A 37-year-old male patient received a kidney transplant from his brother as treatment for end-stage renal failure due to immunoglobulin-A nephropathy. The procedure was uncomplicated, and his serum creatinine stabilized at 1.7 mg/dl (150 μmol/l). However, 18 months after transplantation, his serum creatinine increased to 2.5 mg/dl (220 μmol/l). He developed hypertension, which could not be adequately controlled by four antihypertensive drugs prescribed in high doses. In addition, he complained of headaches and pain in the lower limbs during physical exercise. Physical examination revealed bilateral absence of femoral arterial pulsations. These findings raised the suspicion of diminished perfusion of the lower body. Magnetic resonance arteriography revealed a severe aortic stenosis just below the origin of the native renal arteries, causing hypoperfusion of the lower limbs and the allograft (Figure 1). Hypertrophied collaterals had developed via the arc of Riolan. The inferior mesenteric artery was hypertrophic, resulting from retrograde flow from the arc of Riolan into the distal aorta (Figure 2). Abdominal aortic stenosis, middle aortic syndrome, or coarctatio aortae abdominalis is characterized by segmental narrowing of the abdominal aorta. This rare entity affects mostly children and adolescents.

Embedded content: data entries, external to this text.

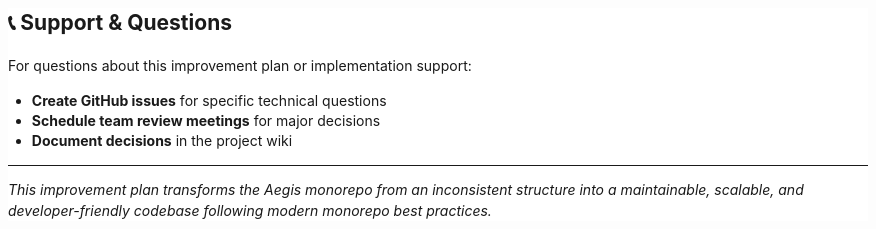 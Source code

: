
## 📞 **Support & Questions**

For questions about this improvement plan or implementation support:

- **Create GitHub issues** for specific technical questions
- **Schedule team review meetings** for major decisions
- **Document decisions** in the project wiki

---

_This improvement plan transforms the Aegis monorepo from an inconsistent structure into a maintainable, scalable, and developer-friendly codebase following modern monorepo best practices._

It often presents as treatment-resistant hypertension, reduced or absent femoral arterial pulsations, intermittent claudication, and/or abdominal angina. A diagnostic delay is common. Middle aortic syndrome can be congenital or result from vasculitis. We successfully performed a vascular bypass from the suprarenal to the infrarenal abdominal aorta. The role for endovascular therapy for aortic stenoses close to the origin of major side branches is limited, as peri-procedural side-branch occlusion and peripheral embolization may occur. The perfusion of the graft and the iliac arteries, as well as the blood pressure, normalized postoperatively. In our patient, we postulate that the stenosis was of congenital origin.